Health & Wellness

 

While you were sleeping

What do your dreams tell you? People are meeting in workshops and online to delve into each other's night visions. The approaches are as diverse as the dreamers.

Frances Lefkowitz
Photo by Guido Bertram/Getty

"Why a salamander?" was the question on Kim Collet's mind when she walked into her dream group. In a recent dream, the busy mother of young children had been relegated to taking care of a house by the ocean while everyone else got to go off to the beach. Inside, she discovered a salamander--shimmering and colorful in pinks and purples--lying on the kitchen table.

Collet was mystified by the image, but her group members offered up several clues: Salamanders are amphibians that go between water and land; and in certain mythologies they are symbolic of transformation and are said to be able to survive fire.

"Right after working on the dream, I decided to make that salamander," Collet says. The human-sized cement, chicken wire and mosaic piece would take almost five years to complete. During that time Collet also began building an art studio adjacent to her home. The first thing she did in her new studio was establish art as a priority in her life by putting the finishing touches on her sculpture.

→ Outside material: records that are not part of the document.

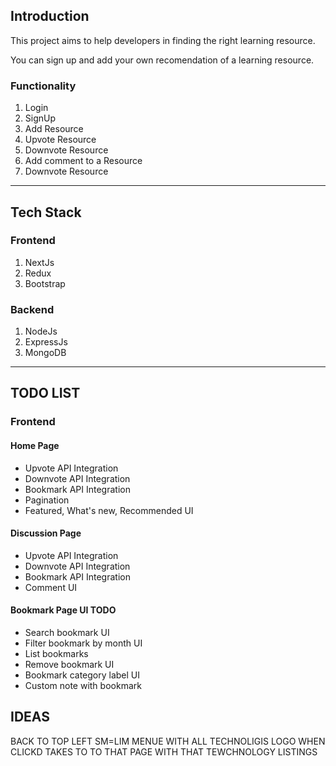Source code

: <h2>Introduction</h2>
This project aims to help developers in finding the right learning resource.      
      
You can sign up and add your own recomendation of a learning resource.    

<h3>Functionality</h3>
<div>
  <ol>
  <li>Login</li>
  <li>SignUp</li>
  <li>Add Resource</li>
  <li>Upvote Resource</li>
  <li>Downvote Resource</li>
  <li>Add comment to a Resource</li>
  <li>Downvote Resource</li>
  </ol>
</div>
    
---

<h2>Tech Stack</h2>
<div>
      <h3>Frontend</h3>
        <ol>
          <li>NextJs</li>
          <li>Redux</li>
          <li>Bootstrap</li>
        <ol>
</div>
        
<div>
      <h3>Backend</h3>
        <ol>
          <li>NodeJs</li>
          <li>ExpressJs</li>
          <li>MongoDB</li>
        <ol>
</div>

---

<h2>TODO LIST</h2>
<div>
      <h3>Frontend</h3>
      <h4>Home Page</h4>
      <ul>
            <li>Upvote API Integration</li>
            <li>Downvote API Integration</li>
            <li>Bookmark API Integration</li>
            <li>Pagination</li>
            <li>Featured, What's new, Recommended UI</li>
      </ul>
      <h4>Discussion Page</h4>
      <ul>
            <li>Upvote API Integration</li>
            <li>Downvote API Integration</li>
            <li>Bookmark API Integration</li>
            <li>Comment UI</li>
      </ul>
       <h4>Bookmark Page UI TODO</h4>
       <ul>
            <li>Search bookmark UI</li>
            <li>Filter bookmark by month UI</li>
            <li>List bookmarks</li>
            <li>Remove bookmark UI</li>
            <li>Bookmark category label UI</li>
            <li>Custom note with bookmark</li>
        </ul>
</div>   
<h2>IDEAS</h2>
BACK TO TOP
LEFT SM=LIM MENUE WITH ALL TECHNOLIGIS LOGO WHEN CLICKD TAKES TO TO THAT PAGE WITH THAT TEWCHNOLOGY LISTINGS
      

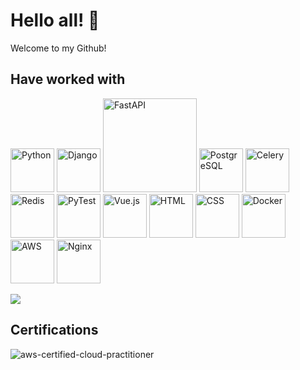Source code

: 
<h1>Hello all! <span class="wave">👋</span></h1>
Welcome to my Github!


## Have worked with
<p>
<img src="https://user-images.githubusercontent.com/25181517/183423507-c056a6f9-1ba8-4312-a350-19bcbc5a8697.png" alt="Python" width=70/>
<img src="https://icons-for-free.com/iconfiles/png/512/django-1324440148290348292.png" alt="Django" width=70/>
<img src="https://upload.wikimedia.org/wikiversity/en/8/8c/FastAPI_logo.png" alt="FastAPI" width=150/>
<img src="https://user-images.githubusercontent.com/25181517/117208740-bfb78400-adf5-11eb-97bb-09072b6bedfc.png" alt="PostgreSQL" width=70/>
<img src="https://upload.wikimedia.org/wikipedia/commons/1/19/Celery_logo.png" alt="Celery" width=70/>
<img src="https://user-images.githubusercontent.com/25181517/182884894-d3fa6ee0-f2b4-4960-9961-64740f533f2a.png" alt="Redis" width=70/>
<img src="https://user-images.githubusercontent.com/25181517/184117132-9e89a93b-65fb-47c3-91e7-7d0f99e7c066.png" alt="PyTest" width=70/>
<img src="https://user-images.githubusercontent.com/25181517/117448124-a2da9800-af3e-11eb-85d2-bd1b69b65603.png" alt="Vue.js" width=70/>
<img src="https://user-images.githubusercontent.com/25181517/192158954-f88b5814-d510-4564-b285-dff7d6400dad.png" alt="HTML" width=70/>
<img src="https://user-images.githubusercontent.com/25181517/183898674-75a4a1b1-f960-4ea9-abcb-637170a00a75.png" alt="CSS" width=70/>
<img src="https://user-images.githubusercontent.com/25181517/117207330-263ba280-adf4-11eb-9b97-0ac5b40bc3be.png" alt="Docker" width=70/>
<img src="https://user-images.githubusercontent.com/25181517/183896132-54262f2e-6d98-41e3-8888-e40ab5a17326.png" alt="AWS" width=70/>
<img src="https://user-images.githubusercontent.com/25181517/183345125-9a7cd2e6-6ad6-436f-8490-44c903bef84c.png" alt="Nginx" width=70/>
</p>

<img src="https://github-readme-stats.vercel.app/api/top-langs/?username=OleksandrZhydyk"/>

## Certifications

![aws-certified-cloud-practitioner](https://user-images.githubusercontent.com/108074767/234582509-c16bfeee-e15d-42c7-9fe9-022329caae19.png)

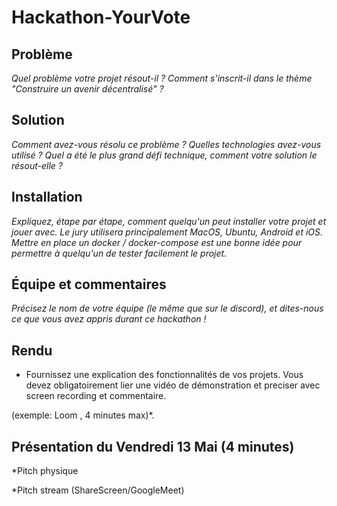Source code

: # Hackathon-YourVote

## Problème
*Quel problème votre projet résout-il ? Comment s'inscrit-il dans le thème "Construire un avenir décentralisé" ?*

## Solution
*Comment avez-vous résolu ce problème ? Quelles technologies avez-vous utilisé ? Quel a été le plus grand défi technique, comment votre solution le résout-elle ?*

## Installation
*Expliquez, étape par étape, comment quelqu'un peut installer votre projet et jouer avec. Le jury utilisera principalement MacOS, Ubuntu, Android et iOS. Mettre en place un docker / docker-compose est une bonne idée pour permettre à quelqu'un de tester facilement le projet.*

## Équipe et commentaires
*Précisez le nom de votre équipe (le même que sur le discord), et dites-nous ce que vous avez appris durant ce hackathon !*

## Rendu
* Fournissez une explication des fonctionnalités de vos projets. Vous devez obligatoirement lier une vidéo de démonstration et preciser avec screen recording et commentaire.

(exemple: Loom , 4 minutes max)*.

## Présentation du Vendredi 13 Mai (4 minutes) 

*Pitch physique 

 *Pitch stream (ShareScreen/GoogleMeet)
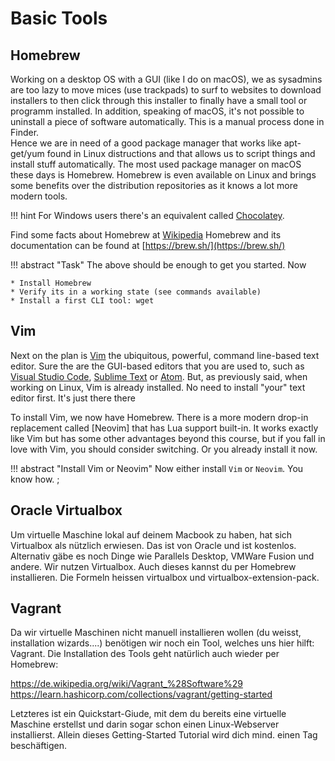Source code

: # Basic Tools

## Homebrew

Working on a desktop OS with a GUI (like I do on macOS), we as sysadmins are too lazy to move mices (use trackpads)
to surf to websites to download installers to then click through this installer to finally have a small tool or
programm installed. In addition, speaking of macOS, it's not possible to uninstall a piece of software automatically.
This is a manual process done in Finder.  
Hence we are in need of a good package manager that works like apt-get/yum found in Linux distructions and that allows
us to script things and install stuff automatically. The most used package manager on macOS these days is Homebrew.
Homebrew is even available on Linux and brings some benefits over the distribution repositories as it knows a lot more
modern tools.

!!! hint
    For Windows users there's an equivalent called [Chocolatey](https://chocolatey.org/).

Find some facts about Homebrew at [Wikipedia](https://en.wikipedia.org/wiki/Homebrew_(package_manager))
Homebrew and its documentation can be found at [https://brew.sh/](https://brew.sh/)

!!! abstract "Task"
    The above should be enough to get you started. Now

    * Install Homebrew
    * Verify its in a working state (see commands available)
    * Install a first CLI tool: wget

## Vim

Next on the plan is [Vim](https://www.vim.org/) the ubiquitous, powerful,
command line-based text editor. Sure the are the GUI-based editors that you are
used to, such as [Visual Studio Code], [Sublime Text] or [Atom]. But, as
previously said, when working on Linux, Vim is already installed. No need to
install "your" text editor first. It's just there there

To install Vim, we now have Homebrew. There is a more modern drop-in replacement
called [Neovim] that has Lua support built-in. It works exactly like Vim but has
some other advantages beyond this course, but if you fall in love with Vim, you
should consider switching. Or you already install it now.

!!! abstract "Install Vim or Neovim"
    Now either install `Vim` or `Neovim`. You know how. ;

[Visual Studio Code]: https://code.visualstudio.com/
[Sublime Text]: https://www.sublimetext.com/
[Atom]: https://atom.io/

## Oracle Virtualbox

Um virtuelle Maschine lokal auf deinem Macbook zu haben, hat sich Virtualbox als nützlich erwiesen. Das ist von Oracle und ist kostenlos. Alternativ gäbe es noch Dinge wie Parallels Desktop, VMWare Fusion und andere. Wir nutzen Virtualbox. Auch dieses kannst du per Homebrew installieren. Die Formeln heissen virtualbox und virtualbox-extension-pack.

## Vagrant

Da wir virtuelle Maschinen nicht manuell installieren wollen (du weisst, installation wizards....) benötigen wir noch ein Tool, welches uns hier hilft: Vagrant. Die Installation des Tools geht natürlich auch wieder per Homebrew:

https://de.wikipedia.org/wiki/Vagrant_%28Software%29
https://learn.hashicorp.com/collections/vagrant/getting-started

Letzteres ist ein Quickstart-Giude, mit dem du bereits eine virtuelle Maschine erstellst und darin sogar schon einen Linux-Webserver installierst. Allein dieses Getting-Started Tutorial wird dich mind. einen Tag beschäftigen.
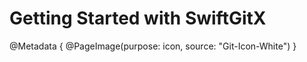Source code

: # Getting Started with SwiftGitX

@Metadata {
    @PageImage(purpose: icon, source: "Git-Icon-White")
}
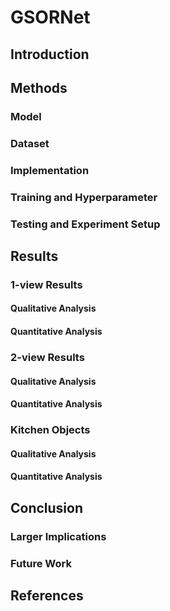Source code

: # GSORNet

## Introduction

## Methods

### Model

### Dataset

### Implementation

### Training and Hyperparameter

### Testing and Experiment Setup

## Results

### 1-view Results

#### Qualitative Analysis

#### Quantitative Analysis

### 2-view Results

#### Qualitative Analysis

#### Quantitative Analysis

### Kitchen Objects

#### Qualitative Analysis

#### Quantitative Analysis

## Conclusion

### Larger Implications

### Future Work

## References
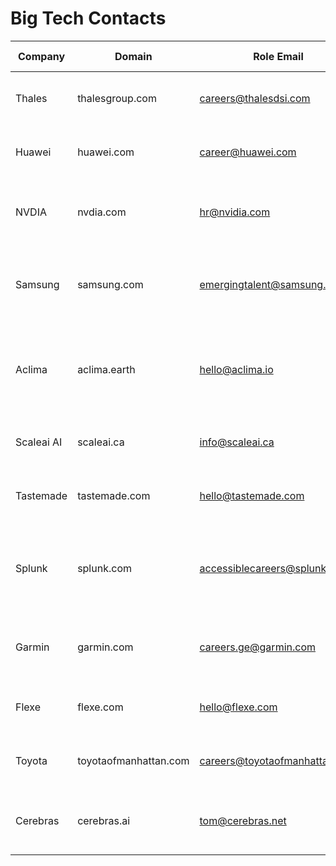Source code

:# Big Tech Contacts

| Company      | Domain       | Role Email                         | Department / Team       | Location       | Description                                      | Source URL                          | Last Verified |
|-------------|-------------|-----------------------------------|------------------------|----------------|-------------------------------------------------|------------------------------------|---------------|
| Thales      | thalesgroup.com  | careers@thalesdsi.com          | For Employment          | Global         | Global tech leader, defense, aerospace.       | https://www.thalesdsi.com/contact/ | 2025-10-18    |
| Huawei      | huawei.com  | career@huawei.com          | For Employment          | Global         | Chinese multinational technology company.       | https://career.huawei.com/reccampportal/portal5/contact-hr.html | 2025-10-18    |
| NVDIA      | nvdia.com  | hr@nvidia.com          | For Employment          | Global         | American manufacturer of graphics cards/AI accelerators.       | https://www.nvidia.com/docs/IO/82694/NVIDIA_SC09_JobPostings.pdf | 2025-10-18    |
| Samsung      | samsung.com  | emergingtalent@samsung.com          | For questions about applications          | Global         | South Korean multinational electronics and technology company.       | https://www.samsung.com/uk/aboutsamsung/careers/emerging-talent/ | 2025-10-18    |
| Aclima      | aclima.earth  | hello@aclima.io          | For questions about applications          | San Francisco, CA         | Aclima is a climate-tech company that focuses on mapping and analyzing air pollution.       | https://aclima.earth/contact-us | 2025-10-19    |
| Scaleai AI      | scaleai.ca  | info@scaleai.ca          | For questions about everything          | Montreal, QC H2S 3J9, CANADA         | American company specializing in AI.       | https://www.scaleai.ca/about-us/contact-us/ | 2025-10-20    |
| Tastemade      | tastemade.com  | hello@tastemade.com          | For questions about everything          | Global         | Destination for food lovers and home chefs alike.       | https://www.tastemade.com/contact | 2025-10-21    |
| Splunk      | splunk.com  | accessiblecareers@splunk.com          | For Employment          | Global         | A company that produces software for searching, tracking, and analyzing machine data.       | https://www.splunk.com/en_us/careers/how-we-hire.html | 2025-10-22    |
| Garmin      | garmin.com  | careers.ge@garmin.com          | For Employment          | Global         | It provides innovative GPS technology in various markets.       | https://www.garmin.com/en-IE/careers/ | 2025-10-23    |
| Flexe      | flexe.com  | hello@flexe.com          | For everythings          | Global         | Flexe offers flexible logistics warehousing.       | https://www.flexe.com/careers | 2025-10-24    |
| Toyota      | toyotaofmanhattan.com  | careers@toyotaofmanhattan.com           | For Employment          | Manhattan, US         | One of the world's largest automobile manufacturers.       | https://www.toyotaofmanhattan.com/join-our-team.htm | 2025-10-25    |
| Cerebras      | cerebras.ai  | tom@cerebras.net           | For Employment          | Global         | the go-to platform for fast and effortless AI training.       | https://coda.io/@cerebras-careers/cerebras-interviewing-guide/college-hiring-cerebras-7 | 2025-10-26    |
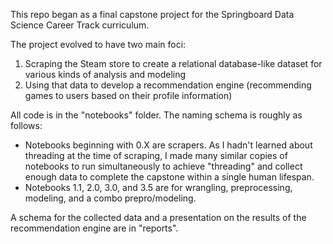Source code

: This repo began as a final capstone project for the Springboard Data Science Career Track curriculum.  

The project evolved to have two main foci:  
1. Scraping the Steam store to create a relational database-like dataset for various kinds of analysis and modeling
2. Using that data to develop a recommendation engine (recommending games to users based on their profile information)

All code is in the "notebooks" folder. The naming schema is roughly as follows:  
- Notebooks beginning with 0.X are scrapers. As I hadn't learned about threading at the time of scraping, I made many similar copies of notebooks to run simultaneously to achieve "threading" and collect enough data to complete the capstone within a single human lifespan.
- Notebooks 1.1, 2.0, 3.0, and 3.5 are for wrangling, preprocessing, modeling, and a combo prepro/modeling.

A schema for the collected data and a presentation on the results of the recommendation engine are in "reports".
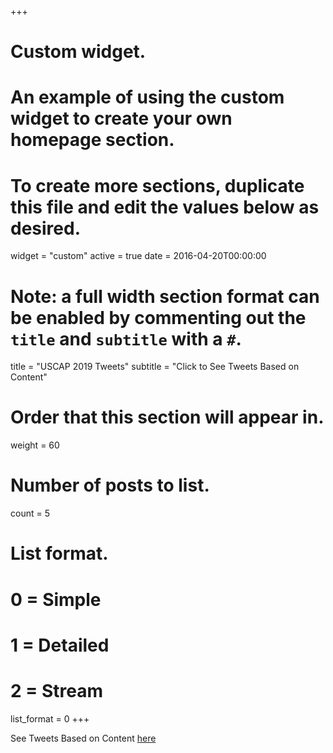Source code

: +++
# Custom widget.
# An example of using the custom widget to create your own homepage section.
# To create more sections, duplicate this file and edit the values below as desired.
widget = "custom"
active = true
date = 2016-04-20T00:00:00

# Note: a full width section format can be enabled by commenting out the `title` and `subtitle` with a `#`.
title = "USCAP 2019 Tweets"
subtitle = "Click to See Tweets Based on Content"


# Order that this section will appear in.
weight = 60


# Number of posts to list.
count = 5

# List format.
#   0 = Simple
#   1 = Detailed
#   2 = Stream
list_format = 0
+++

See Tweets Based on Content [here](https://serdarbalci.netlify.com/uscap2019tweets/)





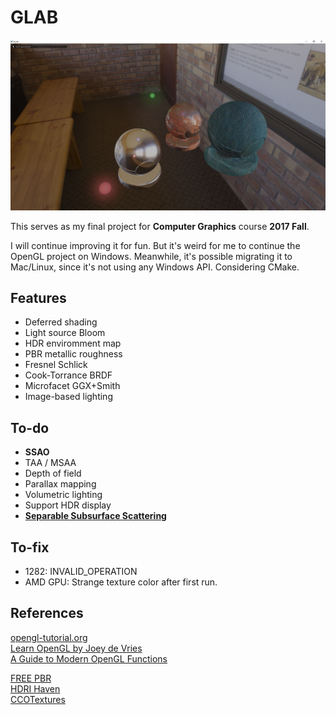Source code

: # GLAB

![Preview image](/assets/Capture.D.JPG)

This serves as my final project for **Computer Graphics** course **2017 Fall**.

I will continue improving it for fun. But it's weird for me to continue the OpenGL project on Windows. Meanwhile, it's possible migrating it to Mac/Linux, since it's not using any Windows API. Considering CMake. 

## Features

- Deferred shading
- Light source Bloom
- HDR enviromment map
- PBR metallic roughness
- Fresnel Schlick
- Cook-Torrance BRDF
- Microfacet GGX+Smith
- Image-based lighting

## To-do

- **SSAO**
- TAA / MSAA
- Depth of field
- Parallax mapping  
- Volumetric lighting
- Support HDR display
- [**Separable Subsurface Scattering**](http://www.iryoku.com/separable-sss/)

## To-fix
- 1282: INVALID_OPERATION
- AMD GPU: Strange texture color after first run.

## References

[opengl-tutorial.org](http://www.opengl-tutorial.org/)\
[Learn OpenGL by Joey de Vries](https://learnopengl.com/)\
[A Guide to Modern OpenGL Functions](https://github.com/Fendroidus/Guide-to-Modern-OpenGL-Functions)

[FREE PBR](https://freepbr.com/)\
[HDRI Haven](https://hdrihaven.com/)\
[CCOTextures](https://cc0textures.com/)
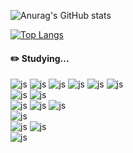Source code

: <!-- git 사용-->
![Anurag's GitHub stats](https://github-readme-stats.vercel.app/api?username=rkdwns6335&hide=contribs,prs&show_icons=true&theme=테마)
<!-- 언어 사용-->
[![Top Langs](https://github-readme-stats.vercel.app/api/top-langs/?username=rkdwns6335)](https://github.com/anuraghazra/github-readme-stats)

#### ✏️ Studying...
![js](https://img.shields.io/badge/HTML-239120?style=for-the-badge&logo=html5&logoColor=white)
![js](https://img.shields.io/badge/CSS-239120?&style=for-the-badge&logo=css3&logoColor=white)
![js](https://img.shields.io/badge/JavaScript-F7DF1E?style=for-the-badge&logo=JavaScript&logoColor=white)
![js](https://img.shields.io/badge/Java-ED8B00?style=for-the-badge&logo=openjdk&logoColor=white)
![js](https://img.shields.io/badge/PHP-777BB4?style=for-the-badge&logo=php&logoColor=white)
![js](https://img.shields.io/badge/Python-3776AB?style=for-the-badge&logo=python&logoColor=white)
<br/>
![js](https://img.shields.io/badge/CentOS-262577?style=for-the-badge&logo=CentOS&logoColor=white)
![js](https://img.shields.io/badge/Kali_Linux-557C94?style=for-the-badge&logo=kali-linux&logoColor=white)
<br/>
![js](https://img.shields.io/badge/Spring_Security-6DB33F?style=for-the-badge&logo=Spring-Security&logoColor=white)
![js](https://img.shields.io/badge/React-20232A?style=for-the-badge&logo=react&logoColor=61DAFB)
![js](https://img.shields.io/badge/Spring-6DB33F?style=for-the-badge&logo=spring&logoColor=white)
<br/>
![js](https://img.shields.io/badge/MySQL-005C84?style=for-the-badge&logo=mysql&logoColor=white)
<br/>
![js](https://img.shields.io/badge/Eclipse-2C2255?style=for-the-badge&logo=eclipse&logoColor=white)
![js](https://img.shields.io/badge/Visual_Studio_Code-0078D4?style=for-the-badge&logo=visual%20studio%20code&logoColor=white)
<br/>
![js](https://img.shields.io/badge/Notion-000000?style=for-the-badge&logo=notion&logoColor=white)



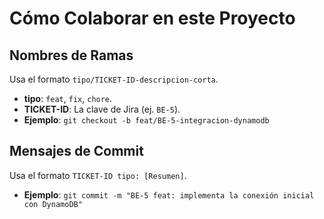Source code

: # Cómo Colaborar en este Proyecto

## Nombres de Ramas

Usa el formato `tipo/TICKET-ID-descripcion-corta`.

- **tipo**: `feat`, `fix`, `chore`.
- **TICKET-ID**: La clave de Jira (ej. `BE-5`).
- **Ejemplo**: `git checkout -b feat/BE-5-integracion-dynamodb`

## Mensajes de Commit

Usa el formato `TICKET-ID tipo: [Resumen]`.

- **Ejemplo**: `git commit -m "BE-5 feat: implementa la conexión inicial con DynamoDB"`
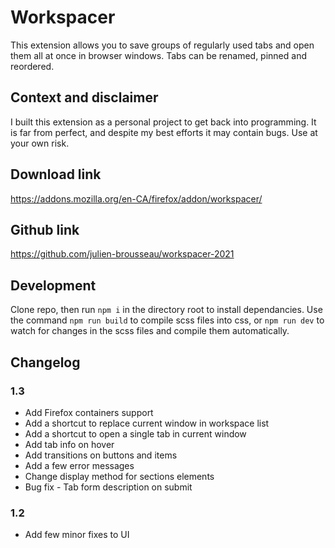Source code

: # Workspacer
This extension allows you to save groups of regularly used tabs and open them all at once in browser windows. 
Tabs can be renamed, pinned and reordered.

## Context and disclaimer
I built this extension as a personal project to get back into programming.
It is far from perfect, and despite my best efforts it may contain bugs. Use at your own risk.

## Download link
https://addons.mozilla.org/en-CA/firefox/addon/workspacer/

## Github link
https://github.com/julien-brousseau/workspacer-2021

## Development
Clone repo, then run `npm i` in the directory root to install dependancies.
Use the command `npm run build` to compile scss files into css, or `npm run dev` to watch for changes in the scss files and compile them automatically.

## Changelog
### 1.3
- Add Firefox containers support
- Add a shortcut to replace current window in workspace list
- Add a shortcut to open a single tab in current window
- Add tab info on hover
- Add transitions on buttons and items
- Add a few error messages
- Change display method for sections elements
- Bug fix - Tab form description on submit

### 1.2
- Add few minor fixes to UI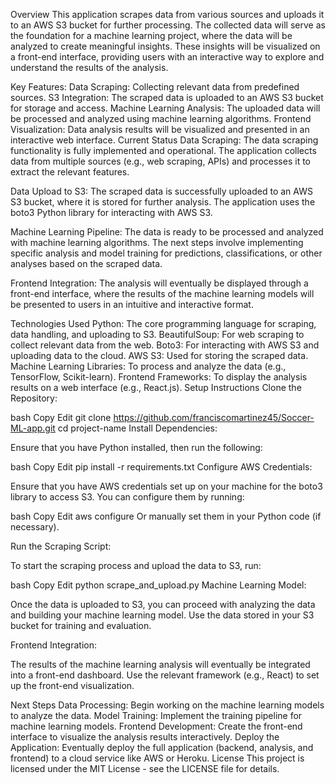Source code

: Overview
This application scrapes data from various sources and uploads it to an AWS S3 bucket for further processing. The collected data will serve as the foundation for a machine learning project, where the data will be analyzed to create meaningful insights. These insights will be visualized on a front-end interface, providing users with an interactive way to explore and understand the results of the analysis.

Key Features:
Data Scraping: Collecting relevant data from predefined sources.
S3 Integration: The scraped data is uploaded to an AWS S3 bucket for storage and access.
Machine Learning Analysis: The uploaded data will be processed and analyzed using machine learning algorithms.
Frontend Visualization: Data analysis results will be visualized and presented in an interactive web interface.
Current Status
Data Scraping: The data scraping functionality is fully implemented and operational. The application collects data from multiple sources (e.g., web scraping, APIs) and processes it to extract the relevant features.

Data Upload to S3: The scraped data is successfully uploaded to an AWS S3 bucket, where it is stored for further analysis. The application uses the boto3 Python library for interacting with AWS S3.

Machine Learning Pipeline: The data is ready to be processed and analyzed with machine learning algorithms. The next steps involve implementing specific analysis and model training for predictions, classifications, or other analyses based on the scraped data.

Frontend Integration: The analysis will eventually be displayed through a front-end interface, where the results of the machine learning models will be presented to users in an intuitive and interactive format.

Technologies Used
Python: The core programming language for scraping, data handling, and uploading to S3.
BeautifulSoup: For web scraping to collect relevant data from the web.
Boto3: For interacting with AWS S3 and uploading data to the cloud.
AWS S3: Used for storing the scraped data.
Machine Learning Libraries: To process and analyze the data (e.g., TensorFlow, Scikit-learn).
Frontend Frameworks: To display the analysis results on a web interface (e.g., React.js).
Setup Instructions
Clone the Repository:

bash
Copy
Edit
git clone https://github.com/franciscomartinez45/Soccer-ML-app.git
cd project-name
Install Dependencies:

Ensure that you have Python installed, then run the following:

bash
Copy
Edit
pip install -r requirements.txt
Configure AWS Credentials:

Ensure that you have AWS credentials set up on your machine for the boto3 library to access S3. You can configure them by running:

bash
Copy
Edit
aws configure
Or manually set them in your Python code (if necessary).

Run the Scraping Script:

To start the scraping process and upload the data to S3, run:

bash
Copy
Edit
python scrape_and_upload.py
Machine Learning Model:

Once the data is uploaded to S3, you can proceed with analyzing the data and building your machine learning model. Use the data stored in your S3 bucket for training and evaluation.

Frontend Integration:

The results of the machine learning analysis will eventually be integrated into a front-end dashboard. Use the relevant framework (e.g., React) to set up the front-end visualization.

Next Steps
Data Processing: Begin working on the machine learning models to analyze the data.
Model Training: Implement the training pipeline for machine learning models.
Frontend Development: Create the front-end interface to visualize the analysis results interactively.
Deploy the Application: Eventually deploy the full application (backend, analysis, and frontend) to a cloud service like AWS or Heroku.
License
This project is licensed under the MIT License - see the LICENSE file for details.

In creating her artwork, Collet was doing what Stephen Aizenstat, Ph.D., a clinical psychologist and founding president of Pacifica Graduate Institute in Carpinteria, Calif., calls "animating the dream image." Like a growing number of psychologists who work with dreams and dreamwork groups, he often recommends using art as a way to "meet the dream more directly" than words allow.

searching for meaning
Interest in group dreamwork led by a peer or professional has been slowly growing over the past three decades, but with the advent of the Internet, the practice has blossomed to a remarkable degree. Online groups--with real-time conversations and bulletin-board postings of dreams and feedback--have made dreamwork accessible to everyone. Yahoo! offers at least 132 dream groups, while the online bulletin board at the Web site of the Association for the Study of Dreams, an international organization that fosters multidisciplinary studies of dreams and publishes a peer-reviewed academic journal on dreaming, reports a 200 percent increase in the number of daily messages over the past five years.

Can these laypeople be sure that they're analyzing their dreams "correctly"? No matter: It's having the conversation, not the results, that counts.

"The psychological interpretation is really the least important part of it," says Aizenstat, who has conducted group seminars and workshops for 25 years. The benefit of such groups, with or without a professional leader, "is people sharing the power of the dreamtime with each other in intimate ways," he says.

"There are many, many uses for dreams outside of the psychotherapist's office," says Alan Siegel, Ph.D., an assistant clinical professor of clinical science at the University of California at Berkeley and author of Dream Wisdom. While he cautions that dreamwork should not be used as a substitute for professional therapy, Siegel believes that the great reward of dream groups is in "the process of exploring, of building the dialogue between the dreamer and the other people in the group."

It's a process that can translate into personal and spiritual growth, artistic and creative development, and improved problem-solving skills, say proponents. Noticing, honoring and sharing our dreams connects us to our inner, less rational and more emotional selves, as well as to our outer world and the other beings that inhabit it. There is significant variation in how dreams are used in nontherapeutic settings. Some groups promote using dreams to solve the problems of daily life, encouraging people to think of questions before going to bed and then interpreting dreams as answers. Others utilize their dreams to pick up on subtle messages from their bodies, and there are reports of people detecting diseases through dreams before medical tests could find the physical evidence of a disorder. Some groups focus on the dream as a pathway to creativity, and members try innovative techniques to combine dreams and art.

One of the hottest debates in dreamwork revolves around those times when we realize that we are dreaming. Enthusiasts of these "lucid dreams" encourage people to not just go along for the ride, but to step into the driver's seat, changing plot, characters and outcomes. Others tend to see dreams as communications from either an inner or outer source of wisdom, and believe we should be engaging in dialogue with these wisdom sources rather than trying to tell them what to say.